P.S. I did just find a 110" AT screen under $2000 but am keen to see if there is a good DIY solution available here.

----------


## woodbe

> Filmex - Our very own acoustically  transparent fabric for the DIY  enthusiast.  Available at only £20 a metre. There is a  3 metre minimum  purchase requirement.  Please note, *2 layers of Filmex are  required for any screen*. One on top of  another.
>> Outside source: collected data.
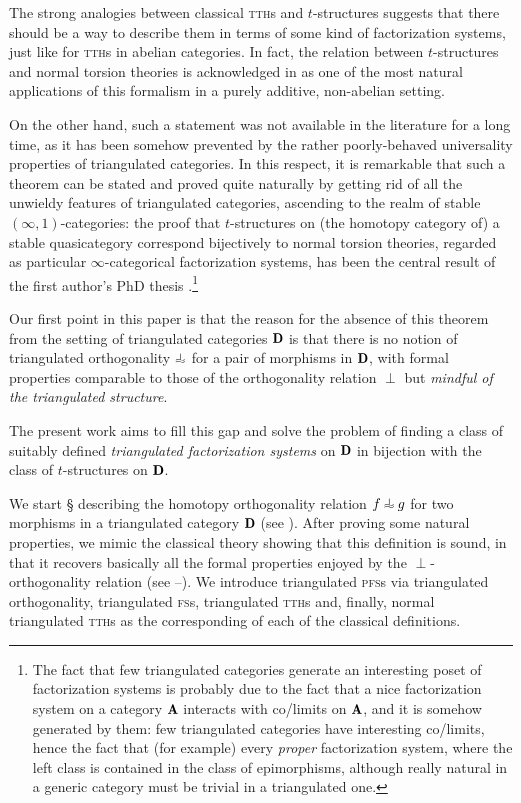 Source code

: The strong analogies between classical \textsc{tth}s and $t$-structures suggests that there should be a way to describe them in terms of some kind of factorization systems, just like for \textsc{tth}s in abelian categories. In fact, the relation between $t$-structures and normal torsion theories is acknowledged in \cite{rosicky2007factorization} as one of the most natural applications of this formalism in a purely additive, non-abelian setting.

On the other hand, such a statement was not available in the literature for a long time, as it has been somehow prevented by the rather poorly\hyp{}behaved universality properties of triangulated categories. In this respect, it is remarkable that such a theorem can be stated and proved quite naturally by getting rid of all the unwieldy features of triangulated categories, ascending to the realm of stable $(\infty,1)$\hyp{}categories: the proof that $t$-structures on (the homotopy category of) a stable quasicategory correspond bijectively to normal torsion theories, regarded as particular $\infty$\hyp{}categorical factorization systems, has been the central result of the first author's PhD thesis \cite{tstructures}.\footnote{The fact that few triangulated categories generate an interesting poset of factorization systems is probably due to the fact that a nice factorization system on a category $\cate{A}$ interacts with co/limits on $\cate{A}$, and it is somehow generated by them: few triangulated categories have interesting co/limits, hence the fact that (for example) every \emph{proper} factorization system, where the left class is contained in the class of epimorphisms, although really natural in a generic category must be trivial in a triangulated one.}

Our first point in this paper is that the reason for the absence of this theorem from the setting of triangulated categories $\cD$ is that there is no notion of triangulated orthogonality $\horth$ for a pair of morphisms in $\cD$, with formal properties comparable to those of the orthogonality relation $\perp$ but \emph{mindful of the triangulated structure}.

The present work aims to fill this gap and solve the problem of finding a class of suitably defined \emph{triangulated factorization systems} on $\cD$ in bijection with the class of $t$-structures on $\cD$.

We start § describing the homotopy orthogonality relation $f\horth g$ for two morphisms in a triangulated category $\cD$ (see \adef{}). After proving some natural properties, we mimic the classical theory showing that this definition is sound, in that it recovers basically all the formal properties enjoyed by the $\perp$-orthogonality relation (see --). We introduce triangulated \textsc{pfs}s via triangulated orthogonality, triangulated \textsc{fs}s, triangulated \textsc{tth}s and, finally, normal triangulated \textsc{tth}s as the corresponding of each of the classical definitions.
  Draper React 2.1 Projector Screens 
So  £20 per metre for Filmex. A 110" screen would need 5 metres = £100 ($190 plus freight) 
 I'm thinking the chance of getting local DIY material of equivalent quality isn't very high, but worth checking. 
btw, there is a more specific thread linked from the Draper site:  https://www.avforums.com/threads/aut...orial.1884330/

----------


## fredgassit

Try this site: DIY Screen Section - AVS Forum | Home Theater Discussions And Reviews

----------


## Uncle Bob

Bose used to make some tiny cube speakers that threw out a surprisingly great sound. They did require a subwoofer for the deeps. Maybe smaller high efficiency speakers could work for you.

----------


## commodorenut

I think mentioning Bose on a site like that is akin to other less savoury 4-letter words..... 
But that being said, I've always like the little Bose Acoustimass systems (the early ones, before they became multi-channel & linked into their own processors & crap).  I even sent my audiophile mate around to pick up an Acoustimass 5, series 2 system I bought recently.  Almost blasphemy for him!

----------


## woodbe

Yep, the Acoustimass were surprising. 
Until you put them in the same room as a decent hifi system, then the flaws stood out. All the same, good for their size.

----------


## Mikeyday

Hmm, couldn't agree more.
I did check out Bose systems, even on special, a little pricey for the sound they put out IMO. Problem was that I listened to them directly after an audition of larger speakers and the Bose sounded bright and light, still for their size they weren't too bad, just not for me.

----------


## Mikeyday

I thought I would upload a sketch I made of the room with where I would put in ceiling speakers if I settled on them, dimensions are not exact but close.
I really think I would like to go with the in-wall speakers sitting behind an AT screen though for good sound direction.
Actually, if it were entirely up to me for hidden speakers, I would have framed up a "temporary" wall in front of the wall where the screen will be and brought it out on the angled wall a bit to create a wider wall for the screen, then I could have put the speakers either side and the screen would be more central but lose a bit of room length. Also any equipment could go into the new cavity but that is a bit radical would never work for SWMBO.

----------